Structure–Superstructure Inter-Relations in Ca2SiO4 Belite Phase

Abstract

Belite, the second most abundant mineralogical phase in Portland cement, presents five polymorphs which are formed at different temperatures. The increased interest in belite cement-based products is due to the lower environmental impact associated with the lower energy consumption. The importance of belite polymorphs formed at higher temperatures for cement industry applications is high, because they present better hydraulic properties. Thus, any study that helps to explore the structure relations of all belite polymorphs is of interest for both scientific and practical points of view. In the present work, a systematic structure–superstructure relation study is presented for all polymorphs, and it is based on the work of O’Keefe and Hyde (1985). In this pioneering work, generally, the structures of oxides are considered as having common characteristics with prototype structures of alloys.

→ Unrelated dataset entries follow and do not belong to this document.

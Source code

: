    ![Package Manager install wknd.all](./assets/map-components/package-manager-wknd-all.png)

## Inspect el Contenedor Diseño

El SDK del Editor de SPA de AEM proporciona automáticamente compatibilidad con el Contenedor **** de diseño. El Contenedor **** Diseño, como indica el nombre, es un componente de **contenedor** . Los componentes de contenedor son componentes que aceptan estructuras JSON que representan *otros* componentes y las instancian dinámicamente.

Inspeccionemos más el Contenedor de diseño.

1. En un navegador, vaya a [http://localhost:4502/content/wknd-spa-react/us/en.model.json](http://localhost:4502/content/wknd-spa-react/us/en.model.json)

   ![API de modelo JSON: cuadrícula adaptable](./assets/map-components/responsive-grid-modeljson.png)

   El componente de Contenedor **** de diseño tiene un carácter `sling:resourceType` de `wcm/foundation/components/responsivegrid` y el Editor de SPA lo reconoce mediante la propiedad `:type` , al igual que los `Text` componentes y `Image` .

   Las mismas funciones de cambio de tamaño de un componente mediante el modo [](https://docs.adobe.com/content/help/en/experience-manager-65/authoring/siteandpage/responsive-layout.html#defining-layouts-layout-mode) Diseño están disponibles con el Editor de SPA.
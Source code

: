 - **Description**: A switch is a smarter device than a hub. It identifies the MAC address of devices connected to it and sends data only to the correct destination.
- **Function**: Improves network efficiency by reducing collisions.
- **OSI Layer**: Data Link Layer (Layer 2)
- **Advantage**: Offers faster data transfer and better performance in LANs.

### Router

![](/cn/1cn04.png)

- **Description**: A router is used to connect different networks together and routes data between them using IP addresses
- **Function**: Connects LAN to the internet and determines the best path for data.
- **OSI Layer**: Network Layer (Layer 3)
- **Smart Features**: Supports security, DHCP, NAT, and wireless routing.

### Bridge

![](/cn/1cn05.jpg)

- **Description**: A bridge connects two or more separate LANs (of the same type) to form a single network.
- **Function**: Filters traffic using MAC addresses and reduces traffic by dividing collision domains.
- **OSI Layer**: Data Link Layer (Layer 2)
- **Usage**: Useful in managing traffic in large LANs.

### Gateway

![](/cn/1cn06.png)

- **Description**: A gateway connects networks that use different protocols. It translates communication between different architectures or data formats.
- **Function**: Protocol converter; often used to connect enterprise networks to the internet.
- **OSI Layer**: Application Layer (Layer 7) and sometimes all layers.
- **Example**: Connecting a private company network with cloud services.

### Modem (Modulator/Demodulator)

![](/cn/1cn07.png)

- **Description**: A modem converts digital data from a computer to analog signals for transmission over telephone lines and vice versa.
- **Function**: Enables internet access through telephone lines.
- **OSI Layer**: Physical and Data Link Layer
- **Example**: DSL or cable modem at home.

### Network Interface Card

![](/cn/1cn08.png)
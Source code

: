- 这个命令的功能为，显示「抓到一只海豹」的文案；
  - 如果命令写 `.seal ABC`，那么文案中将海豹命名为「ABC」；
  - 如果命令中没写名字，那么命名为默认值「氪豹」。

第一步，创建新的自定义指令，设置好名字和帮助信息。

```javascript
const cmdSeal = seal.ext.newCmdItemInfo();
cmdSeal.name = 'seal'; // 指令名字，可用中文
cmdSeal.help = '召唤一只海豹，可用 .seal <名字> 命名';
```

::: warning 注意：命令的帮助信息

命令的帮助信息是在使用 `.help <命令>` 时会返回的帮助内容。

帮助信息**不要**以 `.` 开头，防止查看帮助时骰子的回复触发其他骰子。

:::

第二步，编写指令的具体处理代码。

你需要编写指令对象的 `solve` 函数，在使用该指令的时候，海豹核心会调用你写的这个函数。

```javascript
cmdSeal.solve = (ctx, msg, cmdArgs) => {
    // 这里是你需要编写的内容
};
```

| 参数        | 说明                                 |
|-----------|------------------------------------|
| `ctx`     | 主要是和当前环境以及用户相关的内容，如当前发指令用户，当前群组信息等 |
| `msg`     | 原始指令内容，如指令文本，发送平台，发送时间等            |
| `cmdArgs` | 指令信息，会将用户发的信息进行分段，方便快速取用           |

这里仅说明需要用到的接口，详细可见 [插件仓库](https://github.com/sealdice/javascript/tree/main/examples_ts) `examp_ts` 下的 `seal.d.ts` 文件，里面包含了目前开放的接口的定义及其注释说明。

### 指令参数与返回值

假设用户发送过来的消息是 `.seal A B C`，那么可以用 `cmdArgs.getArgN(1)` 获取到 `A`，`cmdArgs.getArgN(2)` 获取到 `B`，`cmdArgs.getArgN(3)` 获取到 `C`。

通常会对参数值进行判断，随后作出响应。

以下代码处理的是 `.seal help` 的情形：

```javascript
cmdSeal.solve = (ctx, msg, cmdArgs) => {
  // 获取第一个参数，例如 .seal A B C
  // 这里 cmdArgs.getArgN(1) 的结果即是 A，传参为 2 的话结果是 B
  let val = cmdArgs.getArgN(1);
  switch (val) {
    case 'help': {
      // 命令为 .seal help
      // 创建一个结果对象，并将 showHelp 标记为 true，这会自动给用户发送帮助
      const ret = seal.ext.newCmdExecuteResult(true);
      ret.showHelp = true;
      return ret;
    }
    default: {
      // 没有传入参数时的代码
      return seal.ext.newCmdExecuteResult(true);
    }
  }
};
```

The basic result of the present work is the fact that all the polymorphs adopt a common architecture which is based on capped trigonal prisms of Ca cations, which host the Si one, and the oxygen anions occupy interstitial sites, i.e., an architecture in conformity with the model which considers the oxide structures as stuffed alloys. This result supports the displacive character of the transformation structural mechanism that links the five polymorphs based on the cation sites in their structures. However, based on the sites of oxygen anions, it could be considered as of diffusion character. The study of belite polymorphs is also of interest to products obtained by doping dicalcium silicate compounds, which present interesting luminescent properties.